* **AIM OF THE TASK**
Only lines containing "entry" belong in the answer, each copied from the entries below.

(Records contained in a dataset)

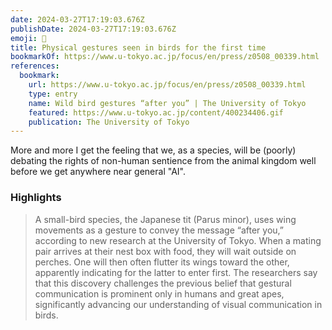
 ```yaml
---
date: 2024-03-27T17:19:03.676Z
publishDate: 2024-03-27T17:19:03.676Z
emoji: 🐤
title: Physical gestures seen in birds for the first time
bookmarkOf: https://www.u-tokyo.ac.jp/focus/en/press/z0508_00339.html
references:
  bookmark:
    url: https://www.u-tokyo.ac.jp/focus/en/press/z0508_00339.html
    type: entry
    name: Wild bird gestures “after you” | The University of Tokyo
    featured: https://www.u-tokyo.ac.jp/content/400234406.gif
    publication: The University of Tokyo
---
```


More and more I get the feeling that we, as a species, will be (poorly) debating the rights of non-human sentience from the animal kingdom well before we get anywhere near general "AI".

### Highlights

> A small-bird species, the Japanese tit (Parus minor), uses wing movements as a gesture to convey the message “after you,” according to new research at the University of Tokyo. When a mating pair arrives at their nest box with food, they will wait outside on perches. One will then often flutter its wings toward the other, apparently indicating for the latter to enter first. The researchers say that this discovery challenges the previous belief that gestural communication is prominent only in humans and great apes, significantly advancing our understanding of visual communication in birds.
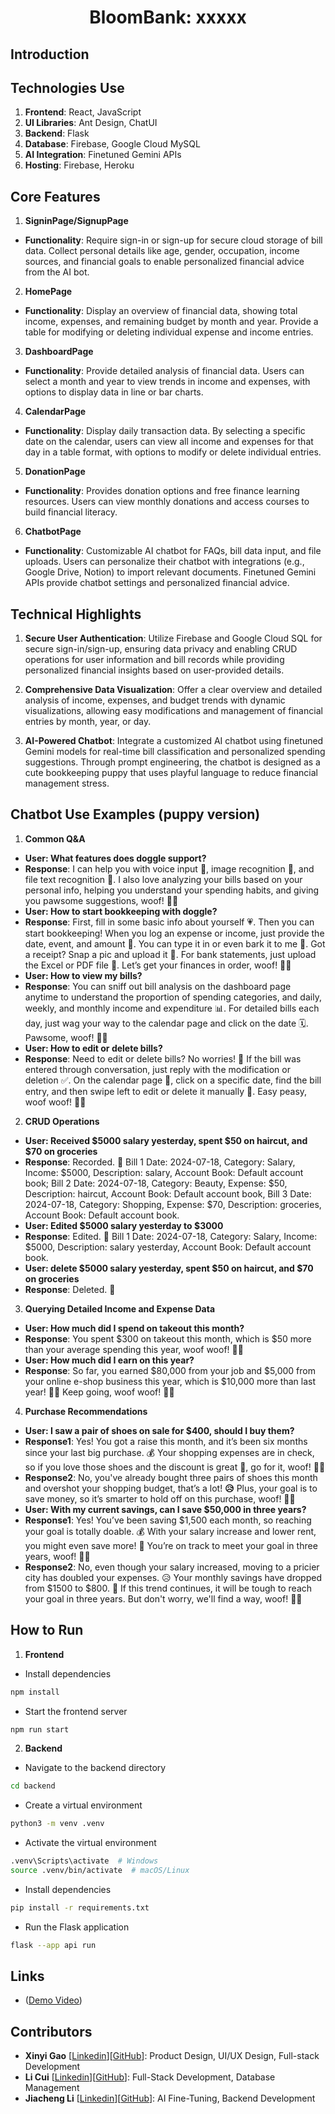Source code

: <h1 align="center">BloomBank: xxxxx</h1>

## **Introduction**



## **Technologies Use**
1. **Frontend**: React, JavaScript
2. **UI Libraries**: Ant Design, ChatUI
3. **Backend**: Flask
4. **Database**: Firebase, Google Cloud MySQL
5. **AI Integration**: Finetuned Gemini APIs
6. **Hosting**: Firebase, Heroku

## **Core Features**

1. **SigninPage/SignupPage**

- **Functionality**: Require sign-in or sign-up for secure cloud storage of bill data. Collect personal details like age, gender, occupation, income sources, and financial goals to enable personalized financial advice from the AI bot.

2. **HomePage**

- **Functionality**: Display an overview of financial data, showing total income, expenses, and remaining budget by month and year. Provide a table for modifying or deleting individual expense and income entries.
  
3. **DashboardPage**

- **Functionality**: Provide detailed analysis of financial data. Users can select a month and year to view trends in income and expenses, with options to display data in line or bar charts.

4. **CalendarPage**

- **Functionality**: Display daily transaction data. By selecting a specific date on the calendar, users can view all income and expenses for that day in a table format, with options to modify or delete individual entries.

5. **DonationPage**

- **Functionality**: Provides donation options and free finance learning resources. Users can view monthly donations and access courses to build financial literacy.

6. **ChatbotPage**

- **Functionality**: Customizable AI chatbot for FAQs, bill data input, and file uploads. Users can personalize their chatbot with integrations (e.g., Google Drive, Notion) to import relevant documents. Finetuned Gemini APIs provide chatbot settings and personalized financial advice.

## Technical Highlights

1. **Secure User Authentication**: Utilize Firebase and Google Cloud SQL for secure sign-in/sign-up, ensuring data privacy and enabling CRUD operations for user information and bill records while providing personalized financial insights based on user-provided details.

2. **Comprehensive Data Visualization**: Offer a clear overview and detailed analysis of income, expenses, and budget trends with dynamic visualizations, allowing easy modifications and management of financial entries by month, year, or day.

3. **AI-Powered Chatbot**: Integrate a customized AI chatbot using finetuned Gemini models for real-time bill classification and personalized spending suggestions. Through prompt engineering, the chatbot is designed as a cute bookkeeping puppy that uses playful language to reduce financial management stress.

## Chatbot Use Examples (puppy version)

1. **Common Q&A**
- **User: What features does doggle support?**
- **Response**: I can help you with voice input 🎤, image recognition 📸, and file text recognition 📄. I also love analyzing your bills based on your personal info, helping you understand your spending habits, and giving you pawsome suggestions, woof! 🐶✨
- **User: How to start bookkeeping with doggle?**
- **Response**: First, fill in some basic info about yourself 💗. Then you can start bookkeeping! When you log an expense or income, just provide the date, event, and amount 📝. You can type it in or even bark it to me 🐾. Got a receipt? Snap a pic and upload it 📸. For bank statements, just upload the Excel or PDF file 📂. Let’s get your finances in order, woof! 🐶✨
- **User: How to view my bills?**
- **Response**: You can sniff out bill analysis on the dashboard page anytime to understand the proportion of spending categories, and daily, weekly, and monthly income and expenditure 📊. For detailed bills each day, just wag your way to the calendar page and click on the date 🗓️. Pawsome, woof! 🐶✨
- **User: How to edit or delete bills?**
- **Response**: Need to edit or delete bills? No worries! 🐾 If the bill was entered through conversation, just reply with the modification or deletion ✅. On the calendar page 📅, click on a specific date, find the bill entry, and then swipe left to edit or delete it manually 📝. Easy peasy, woof woof! 🐶✨

2. **CRUD Operations**
 - **User: Received $5000 salary yesterday, spent $50 on haircut, and $70 on groceries**
 - **Response**: Recorded. 🐾 Bill 1 Date: 2024-07-18, Category: Salary, Income: $5000, Description: salary, Account Book: Default account book; Bill 2 Date: 2024-07-18, Category: Beauty, Expense: $50, Description: haircut, Account Book: Default account book, Bill 3 Date: 2024-07-18, Category: Shopping, Expense: $70, Description: groceries, Account Book: Default account book.
 - **User: Edited $5000 salary yesterday to $3000**
 - **Response**: Edited. 🐾 Bill 1 Date: 2024-07-18, Category: Salary, Income: $5000, Description: salary yesterday, Account Book: Default account book.
 - **User: delete $5000 salary yesterday, spent $50 on haircut, and $70 on groceries**
 - **Response**: Deleted. 🐾

3. **Querying Detailed Income and Expense Data**
 - **User: How much did I spend on takeout this month?**
 - **Response**: You spent $300 on takeout this month, which is $50 more than your average spending this year, woof woof! 🐶✨
 - **User: How much did I earn on this year?**
 - **Response**: So far, you earned $80,000 from your job and $5,000 from your online e-shop business this year, which is $10,000 more than last year! **👩‍💻** Keep going, woof woof! 🐶✨

4. **Purchase Recommendations**
 - **User: I saw a pair of shoes on sale for $400, should I buy them?**
 - **Response1**:  Yes! You got a raise this month, and it’s been six months since your last big purchase. 💰 Your shopping expenses are in check, so if you love those shoes and the discount is great 👟, go for it,  woof! 🐶✨
 - **Response2**: No, you've already bought three pairs of shoes this month and overshot your shopping budget, that’s a lot! **😥** Plus, your goal is to save money, so it’s smarter to hold off on this purchase, woof! 🐶✨
 - **User: With my current savings, can I save $50,000 in three years?**
 - **Response1**: Yes! You’ve been saving $1,500 each month, so reaching your goal is totally doable. 💰 With your salary increase and lower rent, you might even save more! 💪 You’re on track to meet your goal in three years, woof! 🐶✨
 - **Response2**:  No, even though your salary increased, moving to a pricier city has doubled your expenses. 😥 Your monthly savings have dropped from $1500 to $800. 💸 If this trend continues, it will be tough to reach your goal in three years.  But don't worry, we'll find a way, woof! 🐶✨


## How to Run

1. **Frontend**

- Install dependencies

```bash
npm install
```

- Start the frontend server

```bash
npm run start
```

2. **Backend**

- Navigate to the backend directory

```bash
cd backend
```

- Create a virtual environment

```bash
python3 -m venv .venv
```

- Activate the virtual environment

```bash
.venv\Scripts\activate  # Windows
source .venv/bin/activate  # macOS/Linux
```

- Install dependencies

```bash
pip install -r requirements.txt
```

- Run the Flask application

```bash
flask --app api run
```

## Links

- ([Demo Video](https://youtu.be/8D57UD3cWfo?si=xhHj6ELR5Tlrhy4y))

## Contributors

- **Xinyi Gao** [[Linkedin](https://www.linkedin.com/in/xinyi-gao-cn/)][[GitHub](https://github.com/Joan-gao)]: Product Design, UI/UX Design, Full-stack Development
- **Li Cui** [[Linkedin](https://www.linkedin.com/in/li-cui-73809027b)][[GitHub](https://github.com/amandaliberaann)]: Full-Stack Development, Database Management
- **Jiacheng Li** [[Linkedin](https://www.linkedin.com/in/jiacheng-li-b17b41242/)][[GitHub](https://github.com/ljc0359)]: AI Fine-Tuning, Backend Development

* **EXERCISE OUTPUT**
    type: entry
- **Response**: Need to edit or delete bills? No worries! 🐾 If the bill was entered through conversation, just reply with the modification or deletion ✅. On the calendar page 📅, click on a specific date, find the bill entry, and then swipe left to edit or delete it manually 📝. Easy peasy, woof woof! 🐶✨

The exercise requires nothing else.